La delegazione si è detta soddisfatta per l’esito del colloquio col ministro della Salute.
“Ringraziamo il ministro Speranza e il sottosegretario Sileri per aver ricevuto al ministero della Salute una delegazione di medici e infermieri del Pronto soccorso dell’ospedale Cardarelli di Napoli. Medici e infermieri hanno avuto modo di illustrare il grave disagio lavorativo e le difficoltà a garantire l’assistenza ai pazienti, e hanno potuto sottoporre alcune proposte che nell’immediato potrebbero dare respiro alla realtà locale del Cardarelli. Sentire le istituzioni vicine e sapere che si sta lavorando a soluzioni strutturali per supportare il lavoro di noi operatori dell’emergenza urgenza ci rassicura e ci da la forza per continuare ad assistere con dedizione i tanti cittadini che accedono ogni giorno al nostro Pronto soccorso”.
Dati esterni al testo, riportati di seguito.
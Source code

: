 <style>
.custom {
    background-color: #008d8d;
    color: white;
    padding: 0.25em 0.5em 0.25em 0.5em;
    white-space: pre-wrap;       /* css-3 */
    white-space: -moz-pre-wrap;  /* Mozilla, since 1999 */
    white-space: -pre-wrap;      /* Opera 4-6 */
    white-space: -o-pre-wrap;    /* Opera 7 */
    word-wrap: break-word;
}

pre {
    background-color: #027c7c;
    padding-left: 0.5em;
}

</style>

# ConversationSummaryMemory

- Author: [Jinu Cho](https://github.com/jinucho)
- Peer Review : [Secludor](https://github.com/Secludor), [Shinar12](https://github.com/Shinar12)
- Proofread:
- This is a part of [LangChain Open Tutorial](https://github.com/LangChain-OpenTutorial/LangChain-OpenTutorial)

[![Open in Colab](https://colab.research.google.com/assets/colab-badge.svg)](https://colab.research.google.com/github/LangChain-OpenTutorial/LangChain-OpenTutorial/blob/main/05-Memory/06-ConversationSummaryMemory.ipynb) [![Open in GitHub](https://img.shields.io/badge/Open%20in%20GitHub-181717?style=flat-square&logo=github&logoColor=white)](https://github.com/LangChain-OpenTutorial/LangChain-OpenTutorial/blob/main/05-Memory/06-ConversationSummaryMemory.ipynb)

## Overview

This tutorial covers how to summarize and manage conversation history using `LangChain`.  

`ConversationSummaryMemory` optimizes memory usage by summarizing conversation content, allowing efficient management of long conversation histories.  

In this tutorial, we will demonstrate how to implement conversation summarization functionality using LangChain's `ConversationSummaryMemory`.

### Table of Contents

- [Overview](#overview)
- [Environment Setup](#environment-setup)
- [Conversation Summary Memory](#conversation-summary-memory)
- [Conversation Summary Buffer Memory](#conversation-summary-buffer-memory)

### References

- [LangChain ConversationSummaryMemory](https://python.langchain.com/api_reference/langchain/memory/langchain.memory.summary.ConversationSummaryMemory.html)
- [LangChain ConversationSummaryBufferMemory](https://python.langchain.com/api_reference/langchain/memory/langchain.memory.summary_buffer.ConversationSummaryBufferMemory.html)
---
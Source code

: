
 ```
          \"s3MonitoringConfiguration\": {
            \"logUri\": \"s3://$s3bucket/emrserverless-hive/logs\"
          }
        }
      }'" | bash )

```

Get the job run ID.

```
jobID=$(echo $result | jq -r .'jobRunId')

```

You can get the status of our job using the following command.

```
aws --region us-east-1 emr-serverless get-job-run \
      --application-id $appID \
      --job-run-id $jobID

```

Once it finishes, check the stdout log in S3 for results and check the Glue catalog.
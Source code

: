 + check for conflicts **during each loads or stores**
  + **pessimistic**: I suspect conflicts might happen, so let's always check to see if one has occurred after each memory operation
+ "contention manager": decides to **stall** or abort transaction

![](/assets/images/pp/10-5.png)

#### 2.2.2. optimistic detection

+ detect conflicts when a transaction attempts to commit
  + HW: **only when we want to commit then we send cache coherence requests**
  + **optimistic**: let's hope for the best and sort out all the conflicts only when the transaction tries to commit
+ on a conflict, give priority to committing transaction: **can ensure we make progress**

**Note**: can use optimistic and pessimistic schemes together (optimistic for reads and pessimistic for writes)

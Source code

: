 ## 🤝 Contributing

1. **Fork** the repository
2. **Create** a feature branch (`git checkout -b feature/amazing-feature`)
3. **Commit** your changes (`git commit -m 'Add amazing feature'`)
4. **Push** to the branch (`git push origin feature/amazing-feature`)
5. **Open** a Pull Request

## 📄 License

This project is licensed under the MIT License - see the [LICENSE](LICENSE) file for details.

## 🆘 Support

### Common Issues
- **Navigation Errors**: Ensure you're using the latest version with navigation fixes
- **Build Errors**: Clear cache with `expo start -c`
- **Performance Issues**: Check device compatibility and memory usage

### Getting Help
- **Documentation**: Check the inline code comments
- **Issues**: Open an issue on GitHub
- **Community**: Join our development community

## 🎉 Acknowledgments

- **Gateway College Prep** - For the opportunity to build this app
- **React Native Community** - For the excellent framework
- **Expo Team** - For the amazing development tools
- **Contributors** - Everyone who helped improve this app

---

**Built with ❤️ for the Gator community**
Così, in una nota, medici, infermieri e operatori socio-sanitari del Pronto Soccorso del Cardarelli di Napoli, dopo il faccia a faccia col ministro della Salute, Roberto Speranza, giunto a quasi un mese dallo scandalo dell’emergenza barelle, quando il reparto fu preso d’assalto da circa 200 pazienti al giorno e impossibilitato a far fronte a tutte le richieste. Un momento di ascolto, senza bandiere politiche o sindacali, necessario per fare chiarezza su una situazione che aveva indotto 25 medici ad annunciare provocatoriamente le dimissioni per via di una crisi poi rientrata grazie all’intervento del management e della Regione, che ordinarono la chiusura del reparto Covid della palazzina H, tornato reparto ordinario, e lo spostamento degli accessi anche al Pronto soccorso dell’Ospedale dei Colli.